## Your task
Word for word, transcribe the data below from the line with "have been addressed." to the line with "#### Support and Sponsorship", keeping both of those lines.

Collected data entries:
'''

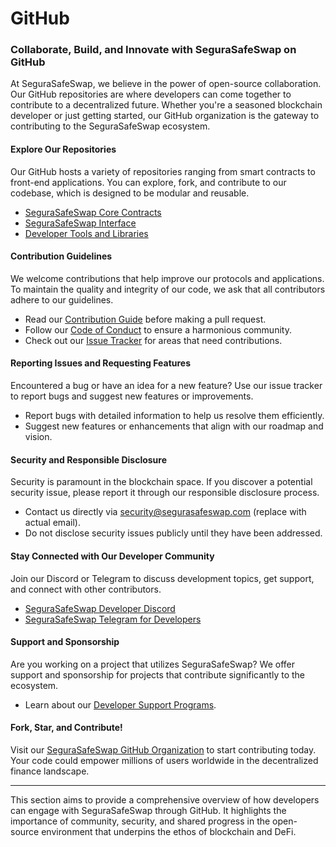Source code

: # GitHub

### Collaborate, Build, and Innovate with SeguraSafeSwap on GitHub

At SeguraSafeSwap, we believe in the power of open-source collaboration. Our GitHub repositories are where developers can come together to contribute to a decentralized future. Whether you're a seasoned blockchain developer or just getting started, our GitHub organization is the gateway to contributing to the SeguraSafeSwap ecosystem.

#### Explore Our Repositories

Our GitHub hosts a variety of repositories ranging from smart contracts to front-end applications. You can explore, fork, and contribute to our codebase, which is designed to be modular and reusable.

* [SeguraSafeSwap Core Contracts](https://chat.openai.com/c/e0f916f3-333b-4b95-95c8-81650880dfde)
* [SeguraSafeSwap Interface](https://chat.openai.com/c/e0f916f3-333b-4b95-95c8-81650880dfde)
* [Developer Tools and Libraries](https://chat.openai.com/c/e0f916f3-333b-4b95-95c8-81650880dfde)

#### Contribution Guidelines

We welcome contributions that help improve our protocols and applications. To maintain the quality and integrity of our code, we ask that all contributors adhere to our guidelines.

* Read our [Contribution Guide](https://chat.openai.com/c/e0f916f3-333b-4b95-95c8-81650880dfde) before making a pull request.
* Follow our [Code of Conduct](https://chat.openai.com/c/e0f916f3-333b-4b95-95c8-81650880dfde) to ensure a harmonious community.
* Check out our [Issue Tracker](https://chat.openai.com/c/e0f916f3-333b-4b95-95c8-81650880dfde) for areas that need contributions.

#### Reporting Issues and Requesting Features

Encountered a bug or have an idea for a new feature? Use our issue tracker to report bugs and suggest new features or improvements.

* Report bugs with detailed information to help us resolve them efficiently.
* Suggest new features or enhancements that align with our roadmap and vision.

#### Security and Responsible Disclosure

Security is paramount in the blockchain space. If you discover a potential security issue, please report it through our responsible disclosure process.

* Contact us directly via [security@segurasafeswap.com](https://chat.openai.com/c/e0f916f3-333b-4b95-95c8-81650880dfde) (replace with actual email).
* Do not disclose security issues publicly until they have been addressed.

#### Stay Connected with Our Developer Community

Join our Discord or Telegram to discuss development topics, get support, and connect with other contributors.

* [SeguraSafeSwap Developer Discord](https://chat.openai.com/c/e0f916f3-333b-4b95-95c8-81650880dfde)
* [SeguraSafeSwap Telegram for Developers](https://chat.openai.com/c/e0f916f3-333b-4b95-95c8-81650880dfde)

#### Support and Sponsorship

Are you working on a project that utilizes SeguraSafeSwap? We offer support and sponsorship for projects that contribute significantly to the ecosystem.

* Learn about our [Developer Support Programs](https://chat.openai.com/c/e0f916f3-333b-4b95-95c8-81650880dfde).

#### Fork, Star, and Contribute!

Visit our [SeguraSafeSwap GitHub Organization](https://chat.openai.com/c/e0f916f3-333b-4b95-95c8-81650880dfde) to start contributing today. Your code could empower millions of users worldwide in the decentralized finance landscape.

***

This section aims to provide a comprehensive overview of how developers can engage with SeguraSafeSwap through GitHub. It highlights the importance of community, security, and shared progress in the open-source environment that underpins the ethos of blockchain and DeFi.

'''

## Response
* Do not disclose security issues publicly until they have been addressed.

#### Stay Connected with Our Developer Community

Join our Discord or Telegram to discuss development topics, get support, and connect with other contributors.

* [SeguraSafeSwap Developer Discord](https://chat.openai.com/c/e0f916f3-333b-4b95-95c8-81650880dfde)
* [SeguraSafeSwap Telegram for Developers](https://chat.openai.com/c/e0f916f3-333b-4b95-95c8-81650880dfde)

#### Support and Sponsorship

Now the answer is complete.